== Listed records ==

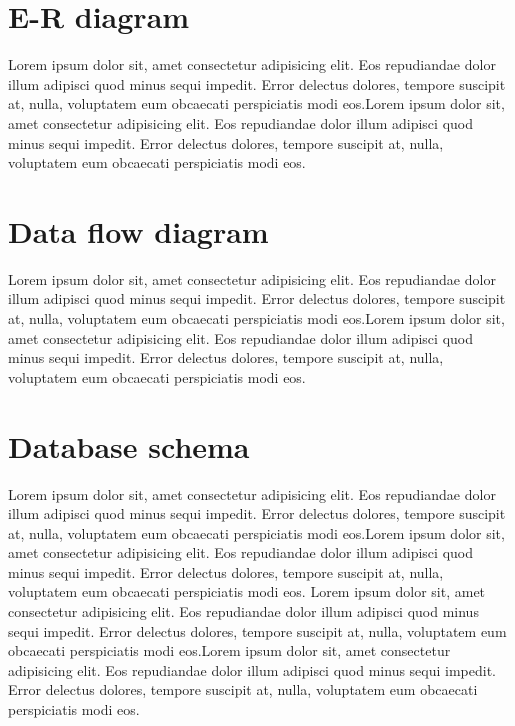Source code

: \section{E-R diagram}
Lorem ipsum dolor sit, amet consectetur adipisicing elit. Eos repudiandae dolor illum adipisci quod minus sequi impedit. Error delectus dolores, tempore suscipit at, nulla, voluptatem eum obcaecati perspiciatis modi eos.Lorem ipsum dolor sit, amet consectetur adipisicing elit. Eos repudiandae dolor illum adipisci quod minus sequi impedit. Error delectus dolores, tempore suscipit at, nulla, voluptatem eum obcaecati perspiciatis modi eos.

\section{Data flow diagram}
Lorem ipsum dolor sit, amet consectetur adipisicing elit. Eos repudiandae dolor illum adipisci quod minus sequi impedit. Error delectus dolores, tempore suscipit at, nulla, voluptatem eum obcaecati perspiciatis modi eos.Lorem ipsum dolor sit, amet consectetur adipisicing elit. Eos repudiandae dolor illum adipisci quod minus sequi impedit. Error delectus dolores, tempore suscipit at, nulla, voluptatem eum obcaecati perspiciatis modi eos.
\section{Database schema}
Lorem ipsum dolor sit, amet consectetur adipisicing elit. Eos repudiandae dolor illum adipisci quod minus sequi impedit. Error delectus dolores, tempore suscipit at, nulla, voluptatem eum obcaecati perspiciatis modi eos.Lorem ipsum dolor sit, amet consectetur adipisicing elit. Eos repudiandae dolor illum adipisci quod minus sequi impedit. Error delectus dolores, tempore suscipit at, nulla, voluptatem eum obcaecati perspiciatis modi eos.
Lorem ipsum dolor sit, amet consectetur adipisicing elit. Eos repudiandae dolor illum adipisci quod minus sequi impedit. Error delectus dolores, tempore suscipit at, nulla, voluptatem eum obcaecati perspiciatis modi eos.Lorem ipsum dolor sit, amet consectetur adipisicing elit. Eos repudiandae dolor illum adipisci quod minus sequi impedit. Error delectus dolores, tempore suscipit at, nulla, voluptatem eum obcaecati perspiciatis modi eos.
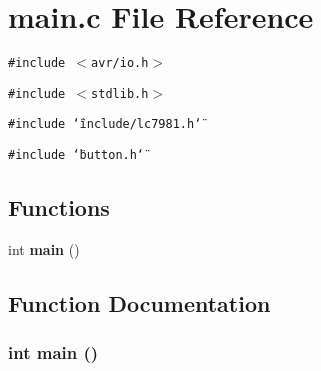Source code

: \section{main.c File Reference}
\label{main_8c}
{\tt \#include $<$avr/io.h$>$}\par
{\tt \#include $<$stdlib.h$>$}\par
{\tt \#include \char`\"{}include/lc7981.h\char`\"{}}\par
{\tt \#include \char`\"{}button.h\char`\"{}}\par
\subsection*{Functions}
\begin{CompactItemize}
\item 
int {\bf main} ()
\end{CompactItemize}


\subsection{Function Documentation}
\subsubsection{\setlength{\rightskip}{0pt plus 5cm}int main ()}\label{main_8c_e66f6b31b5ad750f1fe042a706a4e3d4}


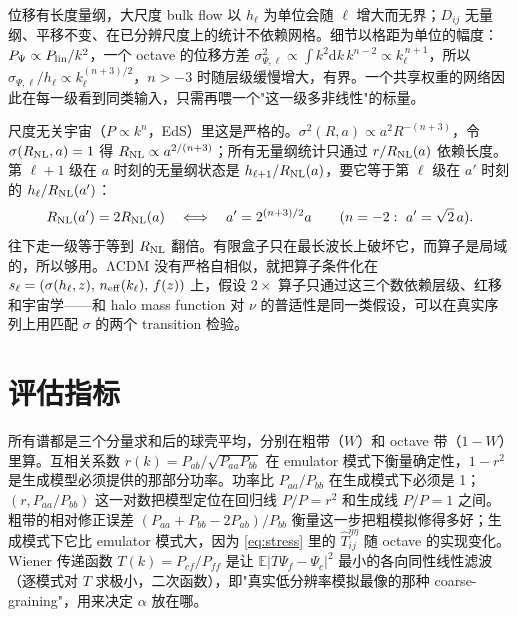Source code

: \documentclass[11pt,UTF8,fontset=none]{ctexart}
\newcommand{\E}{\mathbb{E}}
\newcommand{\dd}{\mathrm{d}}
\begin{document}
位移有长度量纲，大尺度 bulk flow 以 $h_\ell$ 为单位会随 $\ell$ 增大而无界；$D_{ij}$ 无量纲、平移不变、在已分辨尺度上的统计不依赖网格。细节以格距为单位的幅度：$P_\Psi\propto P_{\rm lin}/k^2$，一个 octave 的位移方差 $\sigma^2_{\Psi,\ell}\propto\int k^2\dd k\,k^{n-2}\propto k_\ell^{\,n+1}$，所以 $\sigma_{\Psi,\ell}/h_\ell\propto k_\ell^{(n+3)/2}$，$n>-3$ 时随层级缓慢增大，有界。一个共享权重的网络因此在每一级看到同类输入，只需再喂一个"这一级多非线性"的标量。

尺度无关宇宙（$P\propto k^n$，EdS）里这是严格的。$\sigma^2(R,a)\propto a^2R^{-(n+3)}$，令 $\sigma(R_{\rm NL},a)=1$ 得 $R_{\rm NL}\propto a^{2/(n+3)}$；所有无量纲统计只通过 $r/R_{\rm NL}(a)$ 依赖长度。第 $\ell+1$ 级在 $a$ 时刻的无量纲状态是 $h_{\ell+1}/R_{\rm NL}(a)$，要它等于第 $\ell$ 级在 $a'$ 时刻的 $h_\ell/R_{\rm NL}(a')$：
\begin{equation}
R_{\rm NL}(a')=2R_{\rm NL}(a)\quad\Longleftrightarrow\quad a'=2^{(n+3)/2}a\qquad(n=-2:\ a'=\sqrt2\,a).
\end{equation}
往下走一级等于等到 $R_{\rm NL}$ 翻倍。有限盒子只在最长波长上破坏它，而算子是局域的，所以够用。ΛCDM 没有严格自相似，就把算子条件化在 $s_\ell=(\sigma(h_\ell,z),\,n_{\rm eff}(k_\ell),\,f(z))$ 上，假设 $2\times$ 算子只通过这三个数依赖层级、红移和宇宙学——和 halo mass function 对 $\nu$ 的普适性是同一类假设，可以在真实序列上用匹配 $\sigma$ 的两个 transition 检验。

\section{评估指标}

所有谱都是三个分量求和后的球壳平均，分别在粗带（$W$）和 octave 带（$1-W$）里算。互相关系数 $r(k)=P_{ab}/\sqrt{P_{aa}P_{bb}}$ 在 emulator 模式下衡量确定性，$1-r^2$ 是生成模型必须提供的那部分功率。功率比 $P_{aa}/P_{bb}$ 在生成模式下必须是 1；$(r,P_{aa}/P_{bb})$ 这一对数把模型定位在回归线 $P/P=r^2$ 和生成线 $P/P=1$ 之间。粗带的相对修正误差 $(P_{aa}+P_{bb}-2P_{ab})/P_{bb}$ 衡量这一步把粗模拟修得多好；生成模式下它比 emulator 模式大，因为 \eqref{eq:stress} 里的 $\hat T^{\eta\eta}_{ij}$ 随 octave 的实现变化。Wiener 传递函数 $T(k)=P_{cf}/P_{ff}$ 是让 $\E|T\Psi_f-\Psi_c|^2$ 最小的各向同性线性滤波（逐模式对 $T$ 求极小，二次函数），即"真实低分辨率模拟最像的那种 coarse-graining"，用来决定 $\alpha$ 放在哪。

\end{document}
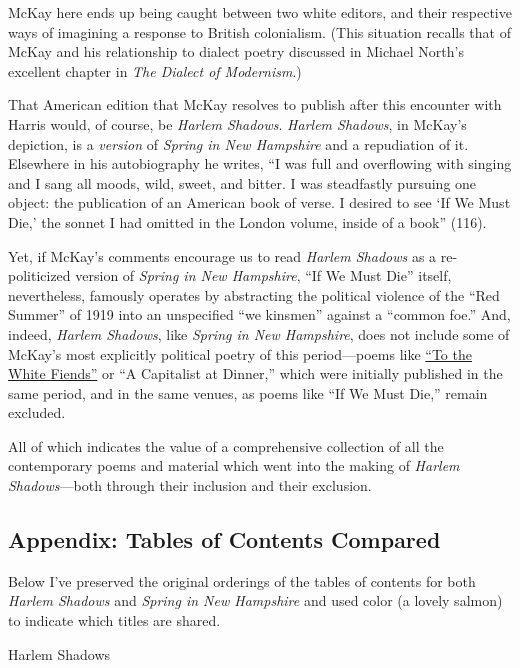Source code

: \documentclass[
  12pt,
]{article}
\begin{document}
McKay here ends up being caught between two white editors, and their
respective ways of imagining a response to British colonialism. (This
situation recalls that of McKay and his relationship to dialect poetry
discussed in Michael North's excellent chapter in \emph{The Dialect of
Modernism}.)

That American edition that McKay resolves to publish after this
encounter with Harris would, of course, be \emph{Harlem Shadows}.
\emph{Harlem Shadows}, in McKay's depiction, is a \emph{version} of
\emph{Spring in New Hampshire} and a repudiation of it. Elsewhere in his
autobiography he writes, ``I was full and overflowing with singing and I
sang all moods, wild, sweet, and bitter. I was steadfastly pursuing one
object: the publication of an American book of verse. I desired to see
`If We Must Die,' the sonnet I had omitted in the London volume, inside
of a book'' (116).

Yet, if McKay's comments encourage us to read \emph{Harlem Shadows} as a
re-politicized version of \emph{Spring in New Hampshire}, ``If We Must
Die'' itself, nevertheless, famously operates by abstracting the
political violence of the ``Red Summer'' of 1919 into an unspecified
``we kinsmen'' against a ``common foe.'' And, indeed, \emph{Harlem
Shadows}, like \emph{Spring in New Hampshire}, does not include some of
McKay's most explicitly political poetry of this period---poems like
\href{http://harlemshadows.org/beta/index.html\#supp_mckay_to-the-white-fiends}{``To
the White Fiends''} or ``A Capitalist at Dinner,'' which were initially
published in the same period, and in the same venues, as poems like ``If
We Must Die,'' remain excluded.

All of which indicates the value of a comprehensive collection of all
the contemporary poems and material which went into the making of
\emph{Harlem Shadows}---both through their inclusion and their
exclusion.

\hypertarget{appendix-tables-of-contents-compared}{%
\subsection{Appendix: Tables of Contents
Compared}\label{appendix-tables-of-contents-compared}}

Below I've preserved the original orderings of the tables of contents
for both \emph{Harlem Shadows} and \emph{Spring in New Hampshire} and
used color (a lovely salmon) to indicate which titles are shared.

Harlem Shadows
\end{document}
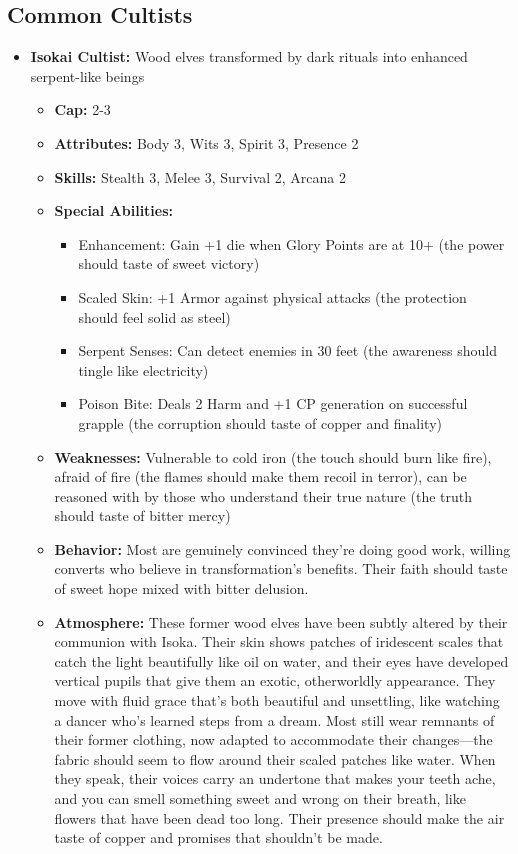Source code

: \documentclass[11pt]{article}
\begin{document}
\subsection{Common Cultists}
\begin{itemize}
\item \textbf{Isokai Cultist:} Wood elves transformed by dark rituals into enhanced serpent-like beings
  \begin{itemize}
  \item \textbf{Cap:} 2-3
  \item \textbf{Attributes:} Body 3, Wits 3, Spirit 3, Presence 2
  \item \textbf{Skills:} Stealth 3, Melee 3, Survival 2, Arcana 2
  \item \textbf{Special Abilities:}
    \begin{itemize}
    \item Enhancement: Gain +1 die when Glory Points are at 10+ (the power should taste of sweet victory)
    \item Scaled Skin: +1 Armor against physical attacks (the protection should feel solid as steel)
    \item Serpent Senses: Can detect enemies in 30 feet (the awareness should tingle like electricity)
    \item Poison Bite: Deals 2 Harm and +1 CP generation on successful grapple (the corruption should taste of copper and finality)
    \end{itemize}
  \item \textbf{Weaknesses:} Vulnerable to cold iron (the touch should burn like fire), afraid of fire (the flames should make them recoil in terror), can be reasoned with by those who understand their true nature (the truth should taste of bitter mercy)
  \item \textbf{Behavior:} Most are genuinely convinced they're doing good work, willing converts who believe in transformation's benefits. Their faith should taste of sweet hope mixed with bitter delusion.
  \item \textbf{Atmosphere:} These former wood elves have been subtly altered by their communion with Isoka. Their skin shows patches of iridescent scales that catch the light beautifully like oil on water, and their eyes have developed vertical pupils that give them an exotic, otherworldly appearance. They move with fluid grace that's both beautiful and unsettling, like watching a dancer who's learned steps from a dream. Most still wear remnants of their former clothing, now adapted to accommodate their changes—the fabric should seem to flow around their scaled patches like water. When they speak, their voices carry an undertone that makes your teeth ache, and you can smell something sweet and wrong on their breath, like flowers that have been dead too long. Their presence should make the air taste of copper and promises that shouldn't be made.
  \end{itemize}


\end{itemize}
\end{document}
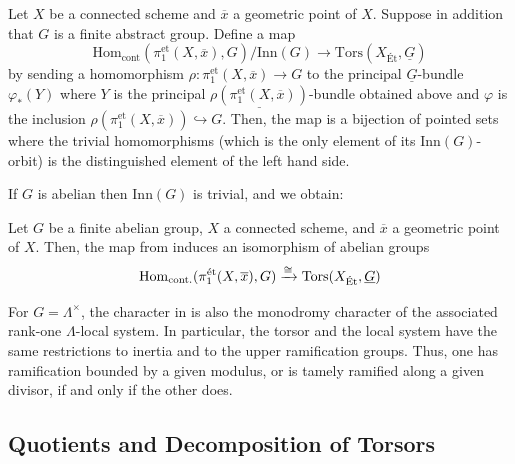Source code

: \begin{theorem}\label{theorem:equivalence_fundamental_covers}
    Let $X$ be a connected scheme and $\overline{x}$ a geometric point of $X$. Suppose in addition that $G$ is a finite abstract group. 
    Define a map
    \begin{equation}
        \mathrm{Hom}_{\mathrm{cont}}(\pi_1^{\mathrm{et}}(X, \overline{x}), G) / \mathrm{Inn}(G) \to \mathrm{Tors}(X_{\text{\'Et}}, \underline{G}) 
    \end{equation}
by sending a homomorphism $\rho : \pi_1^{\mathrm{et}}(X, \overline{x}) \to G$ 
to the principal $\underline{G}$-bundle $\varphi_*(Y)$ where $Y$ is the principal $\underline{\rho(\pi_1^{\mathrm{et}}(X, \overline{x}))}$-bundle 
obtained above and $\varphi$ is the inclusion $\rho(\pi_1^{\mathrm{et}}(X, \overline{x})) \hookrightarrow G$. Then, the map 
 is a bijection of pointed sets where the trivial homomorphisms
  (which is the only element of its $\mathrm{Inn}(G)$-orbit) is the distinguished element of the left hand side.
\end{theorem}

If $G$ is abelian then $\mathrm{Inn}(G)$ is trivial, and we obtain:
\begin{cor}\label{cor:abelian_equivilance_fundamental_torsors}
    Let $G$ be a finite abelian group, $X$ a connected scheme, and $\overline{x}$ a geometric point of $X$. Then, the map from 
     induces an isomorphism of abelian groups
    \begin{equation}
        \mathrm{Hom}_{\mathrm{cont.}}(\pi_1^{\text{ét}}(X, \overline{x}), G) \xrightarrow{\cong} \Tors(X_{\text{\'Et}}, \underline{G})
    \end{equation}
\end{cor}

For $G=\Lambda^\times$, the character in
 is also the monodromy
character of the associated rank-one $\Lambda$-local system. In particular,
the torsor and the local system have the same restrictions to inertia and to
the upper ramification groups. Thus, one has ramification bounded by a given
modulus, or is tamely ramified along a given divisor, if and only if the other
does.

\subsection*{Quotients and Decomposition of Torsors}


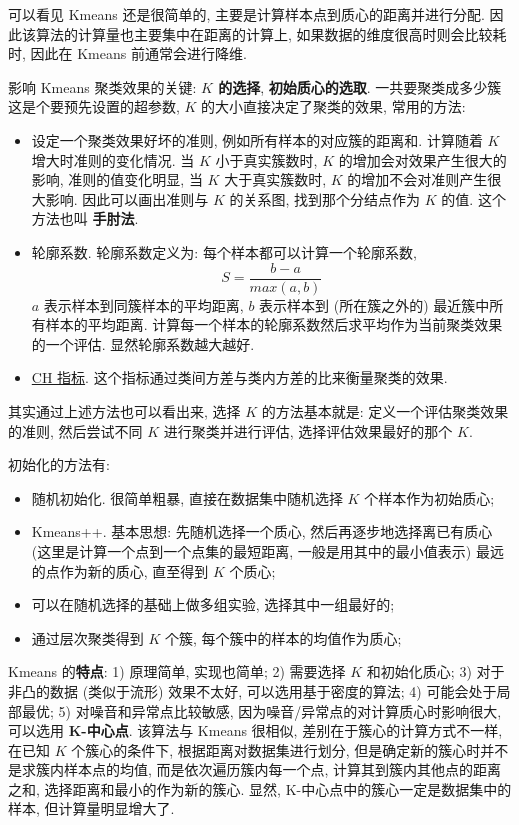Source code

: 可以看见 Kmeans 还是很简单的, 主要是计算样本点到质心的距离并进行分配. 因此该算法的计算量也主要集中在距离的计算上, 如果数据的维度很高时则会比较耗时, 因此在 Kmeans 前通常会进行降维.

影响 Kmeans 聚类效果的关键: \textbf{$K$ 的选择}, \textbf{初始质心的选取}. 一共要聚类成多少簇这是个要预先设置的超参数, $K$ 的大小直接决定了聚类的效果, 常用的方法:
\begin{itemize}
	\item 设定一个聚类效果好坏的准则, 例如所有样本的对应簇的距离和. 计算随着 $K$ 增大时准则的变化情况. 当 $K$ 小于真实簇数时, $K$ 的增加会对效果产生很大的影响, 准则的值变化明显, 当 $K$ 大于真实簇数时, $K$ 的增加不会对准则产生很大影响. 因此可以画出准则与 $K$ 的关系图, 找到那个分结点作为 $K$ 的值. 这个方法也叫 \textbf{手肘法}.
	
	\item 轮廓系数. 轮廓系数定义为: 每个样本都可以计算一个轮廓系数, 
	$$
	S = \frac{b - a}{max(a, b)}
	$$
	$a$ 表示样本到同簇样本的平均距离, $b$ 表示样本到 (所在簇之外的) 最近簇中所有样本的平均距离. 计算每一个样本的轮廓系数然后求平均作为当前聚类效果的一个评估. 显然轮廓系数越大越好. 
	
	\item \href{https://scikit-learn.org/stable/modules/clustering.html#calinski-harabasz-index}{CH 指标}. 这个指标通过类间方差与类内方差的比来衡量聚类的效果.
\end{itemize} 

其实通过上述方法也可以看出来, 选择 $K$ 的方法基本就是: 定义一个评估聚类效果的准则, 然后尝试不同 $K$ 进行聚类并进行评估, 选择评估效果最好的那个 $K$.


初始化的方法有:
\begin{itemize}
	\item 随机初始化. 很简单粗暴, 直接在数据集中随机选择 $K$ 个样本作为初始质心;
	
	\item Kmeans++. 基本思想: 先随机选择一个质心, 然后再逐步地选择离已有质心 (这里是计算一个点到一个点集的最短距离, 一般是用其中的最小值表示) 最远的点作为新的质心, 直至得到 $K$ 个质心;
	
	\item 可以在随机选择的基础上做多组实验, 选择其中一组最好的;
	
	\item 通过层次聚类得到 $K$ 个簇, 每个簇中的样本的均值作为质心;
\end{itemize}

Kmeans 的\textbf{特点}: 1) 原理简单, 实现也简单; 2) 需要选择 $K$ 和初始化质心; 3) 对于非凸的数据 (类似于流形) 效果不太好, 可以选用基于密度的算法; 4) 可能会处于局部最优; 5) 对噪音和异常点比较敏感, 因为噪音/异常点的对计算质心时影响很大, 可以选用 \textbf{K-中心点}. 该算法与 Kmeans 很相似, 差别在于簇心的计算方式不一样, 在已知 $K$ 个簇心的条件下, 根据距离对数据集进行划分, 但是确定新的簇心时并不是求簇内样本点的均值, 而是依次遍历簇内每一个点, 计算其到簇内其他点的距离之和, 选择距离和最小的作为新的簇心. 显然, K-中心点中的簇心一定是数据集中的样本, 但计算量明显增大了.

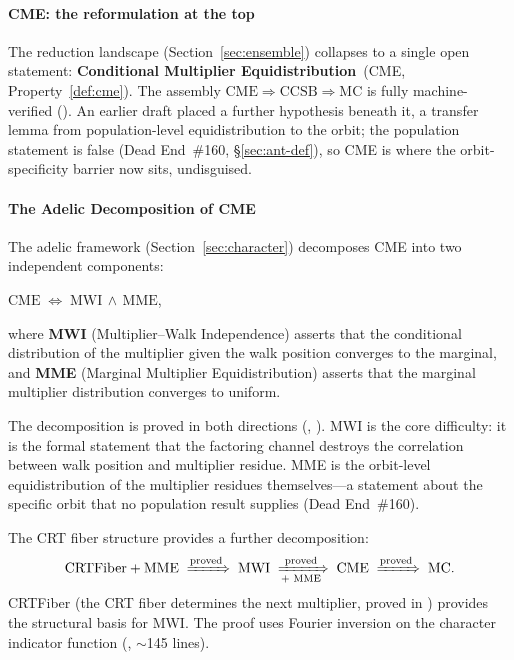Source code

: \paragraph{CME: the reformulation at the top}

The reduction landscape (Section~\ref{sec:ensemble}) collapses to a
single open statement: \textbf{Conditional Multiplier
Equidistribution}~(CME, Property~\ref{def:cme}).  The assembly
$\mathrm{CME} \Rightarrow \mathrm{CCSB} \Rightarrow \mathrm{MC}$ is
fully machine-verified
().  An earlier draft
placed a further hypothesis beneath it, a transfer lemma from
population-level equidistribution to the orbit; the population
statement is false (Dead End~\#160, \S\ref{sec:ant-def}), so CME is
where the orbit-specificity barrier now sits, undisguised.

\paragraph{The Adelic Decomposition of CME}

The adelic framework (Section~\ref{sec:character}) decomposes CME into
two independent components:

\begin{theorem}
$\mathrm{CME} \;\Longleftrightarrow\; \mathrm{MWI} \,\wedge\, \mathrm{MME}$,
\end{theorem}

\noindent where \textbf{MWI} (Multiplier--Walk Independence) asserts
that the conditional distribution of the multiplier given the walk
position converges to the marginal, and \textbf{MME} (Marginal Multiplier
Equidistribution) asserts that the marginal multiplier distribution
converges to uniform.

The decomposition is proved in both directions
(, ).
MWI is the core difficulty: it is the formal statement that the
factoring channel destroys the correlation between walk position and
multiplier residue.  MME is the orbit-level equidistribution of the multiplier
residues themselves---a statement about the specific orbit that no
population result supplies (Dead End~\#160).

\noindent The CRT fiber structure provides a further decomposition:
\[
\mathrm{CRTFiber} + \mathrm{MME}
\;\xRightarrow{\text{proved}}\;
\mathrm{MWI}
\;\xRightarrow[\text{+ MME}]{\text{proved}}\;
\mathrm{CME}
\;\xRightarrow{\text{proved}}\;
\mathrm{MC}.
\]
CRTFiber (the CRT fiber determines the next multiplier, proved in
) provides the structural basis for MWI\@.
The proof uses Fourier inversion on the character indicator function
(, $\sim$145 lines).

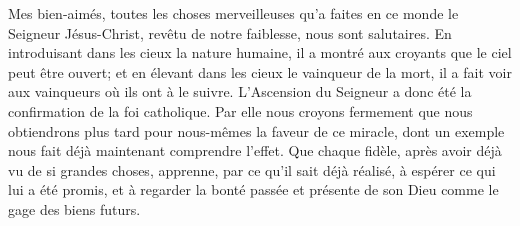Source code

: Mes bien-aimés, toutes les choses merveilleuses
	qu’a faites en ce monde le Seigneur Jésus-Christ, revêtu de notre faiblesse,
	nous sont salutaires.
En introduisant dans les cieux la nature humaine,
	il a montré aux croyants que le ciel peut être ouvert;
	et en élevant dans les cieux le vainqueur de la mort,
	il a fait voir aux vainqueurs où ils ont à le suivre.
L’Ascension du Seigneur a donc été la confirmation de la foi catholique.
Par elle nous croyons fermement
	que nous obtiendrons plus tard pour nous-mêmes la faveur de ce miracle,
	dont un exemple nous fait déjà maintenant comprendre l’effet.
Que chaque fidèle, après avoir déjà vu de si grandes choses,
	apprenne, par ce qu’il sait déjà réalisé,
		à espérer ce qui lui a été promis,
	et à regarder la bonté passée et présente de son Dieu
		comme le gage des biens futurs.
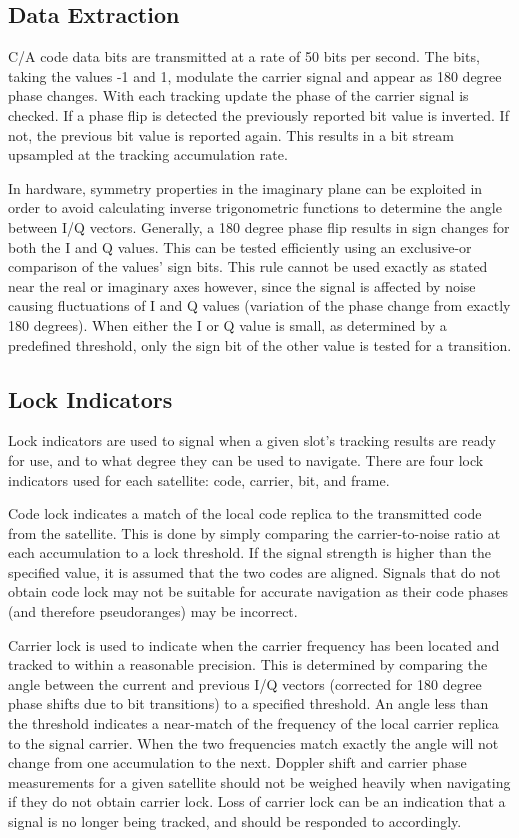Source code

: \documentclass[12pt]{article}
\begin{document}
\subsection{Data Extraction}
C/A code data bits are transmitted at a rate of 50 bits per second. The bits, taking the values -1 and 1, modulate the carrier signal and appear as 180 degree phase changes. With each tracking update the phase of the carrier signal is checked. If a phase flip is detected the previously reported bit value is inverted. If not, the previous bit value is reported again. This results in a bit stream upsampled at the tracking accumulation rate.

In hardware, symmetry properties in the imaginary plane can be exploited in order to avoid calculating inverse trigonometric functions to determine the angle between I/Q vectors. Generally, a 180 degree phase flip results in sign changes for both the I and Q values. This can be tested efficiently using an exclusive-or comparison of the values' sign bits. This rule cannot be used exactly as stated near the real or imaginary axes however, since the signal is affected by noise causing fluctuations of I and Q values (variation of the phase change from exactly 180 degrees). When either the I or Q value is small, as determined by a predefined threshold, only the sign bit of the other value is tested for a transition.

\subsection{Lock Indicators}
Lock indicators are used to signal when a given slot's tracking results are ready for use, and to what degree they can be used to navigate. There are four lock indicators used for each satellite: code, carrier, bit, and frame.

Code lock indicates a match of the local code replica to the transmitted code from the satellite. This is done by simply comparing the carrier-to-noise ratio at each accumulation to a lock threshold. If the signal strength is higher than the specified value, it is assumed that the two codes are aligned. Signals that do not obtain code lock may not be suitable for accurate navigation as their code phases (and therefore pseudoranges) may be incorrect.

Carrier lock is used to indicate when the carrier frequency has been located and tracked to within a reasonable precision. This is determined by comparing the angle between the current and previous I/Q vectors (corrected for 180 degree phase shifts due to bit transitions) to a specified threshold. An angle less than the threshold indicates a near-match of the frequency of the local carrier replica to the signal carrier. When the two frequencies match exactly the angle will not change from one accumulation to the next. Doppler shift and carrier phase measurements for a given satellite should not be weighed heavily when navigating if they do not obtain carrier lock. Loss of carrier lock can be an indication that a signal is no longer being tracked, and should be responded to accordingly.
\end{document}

===

Aim of the task — Once the line with "All of which" is found in the records above, print exactly that line and every line after it through the line with "Below I've preserved".

Exercise result —
All of which indicates the value of a comprehensive collection of all
the contemporary poems and material which went into the making of
\emph{Harlem Shadows}---both through their inclusion and their
exclusion.

\hypertarget{appendix-tables-of-contents-compared}{%
\subsection{Appendix: Tables of Contents
Compared}\label{appendix-tables-of-contents-compared}}

Below I've preserved the original orderings of the tables of contents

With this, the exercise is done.